1.The Appellant was the Defendant and the Respondent was the Plaintiff in Ogembo PMCC NO. 174 of 2019- Peter Obure Nyakora vs. James Kariuki Chege as per the Plaint dated 25/07/2019. The Respondent sued the Appellant as the owner of motor vehicle registration number KCQ 137Z Isuzu.
2.The Respondent pleaded that on 23/06/2019 along the Nyangusu - Keroka Road at Gucha junction, the Appellant drove his vehicle so negligently that he caused it to lose control and knock a building. Resultantly, the Respondent’s properties suffered extensive damage. He therefore prayed for judgment against the Appellant for:-a.General damagesb.Special damages of Kshs.10,000/=.c.Costs of the suit.d.Interest (a) (b) and (c)e.Any other relief that the Court may deem fit to grant.

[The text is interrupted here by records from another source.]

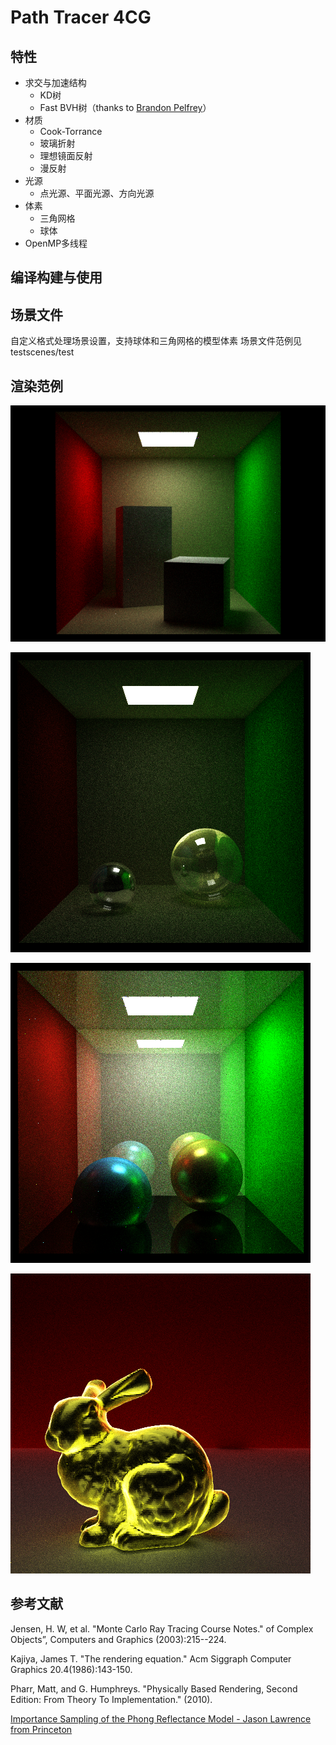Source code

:Path Tracer 4CG
====
特性
----
* 求交与加速结构
  - KD树
  - Fast BVH树（thanks to [Brandon Pelfrey](https://github.com/brandonpelfrey/Fast-BVH)）
* 材质
  - Cook-Torrance
  - 玻璃折射
  - 理想镜面反射
  - 漫反射
* 光源
  - 点光源、平面光源、方向光源
* 体素
  - 三角网格
  - 球体
* OpenMP多线程


编译构建与使用
-----

场景文件
-----
自定义格式处理场景设置，支持球体和三角网格的模型体素
场景文件范例见testscenes/test

渲染范例
----
![cornell_box](https://github.com/koscielny/path_tracer_4CG/raw/master/result_image/cornell_box_10.png)

![glass](https://github.com/koscielny/path_tracer_4CG/raw/master/result_image/cornell_box_12.png)

![specular_sphere](https://github.com/koscielny/path_tracer_4CG/raw/master/result_image/cornell_box_21.png)

![cook-torrance_bunny](https://github.com/koscielny/path_tracer_4CG/raw/master/result_image/bunny_29.png)


参考文献
-----
Jensen, H. W, et al. "Monte Carlo Ray Tracing Course Notes." of Complex Objects”, Computers and Graphics (2003):215--224.

Kajiya, James T. "The rendering equation." Acm Siggraph Computer Graphics 20.4(1986):143-150.

Pharr, Matt, and G. Humphreys. "Physically Based Rendering, Second Edition: From Theory To Implementation." (2010).

[Importance Sampling of the Phong Reflectance Model - Jason Lawrence from Princeton](http://www.cs.princeton.edu/courses/archive/fall12/cos526/papers/importance.pdf)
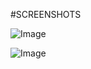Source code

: #SCREENSHOTS 

![Image](https://github.com/user-attachments/assets/c6fdb705-f630-451a-ac89-62905ec15cfa)

![Image](https://github.com/user-attachments/assets/eff24b43-dfce-426f-b5ed-c17aa25fb972)
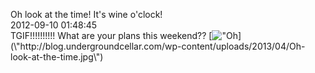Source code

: Oh look at the time! It\'s wine o\'clock!<br/>2012-09-10 01:48:45<br/>TGIF!!!!!!!!!! What are your plans this weekend?? [![\"Oh](\"http://blog.undergroundcellar.com/wp-content/uploads/2013/04/Oh-look-at-the-time.jpg\")](\"http://blog.undergroundcellar.com/wp-content/uploads/2013/04/Oh-look-at-the-time.jpg\")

3.In its judgment dated 31/05/2022, the trial court found the Appellant 100% liable for the accident and awarded the Respondent Kshs. 791,000.00 as general damages and Kshs. 10,000.00 as special damages. It also awarded him costs of suit together with interest from the date of damage.
4.The Appellant is dissatisfied with the decision of the trial court hence the Appeal. His Memorandum of Appeal dated 23/06/2022 and filed on 24/06/2022 raised seven (7) grounds of his Appeal which can be summarised as follows:-1.The learned trial magistrate erred in law and in fact in by failing to appreciate that the Respondent had not proved his case as required by law.2.The learned trial magistrate erred in law and in fact in by failing to appreciate that the Respondent’s claim was for special damages which ought to be specifically pleaded and proved.3.The learned trial magistrate erred in law and in fact by awarding the Respondent Kshs. 801,000/= without any legal basis.4.The learned trial magistrate erred in law and in fact when he relied on extraneous issues as a basis for his finding on liability and sums awarded.5.The learned trial magistrate erred in law and in fact by failing to consider the Appellant submissions.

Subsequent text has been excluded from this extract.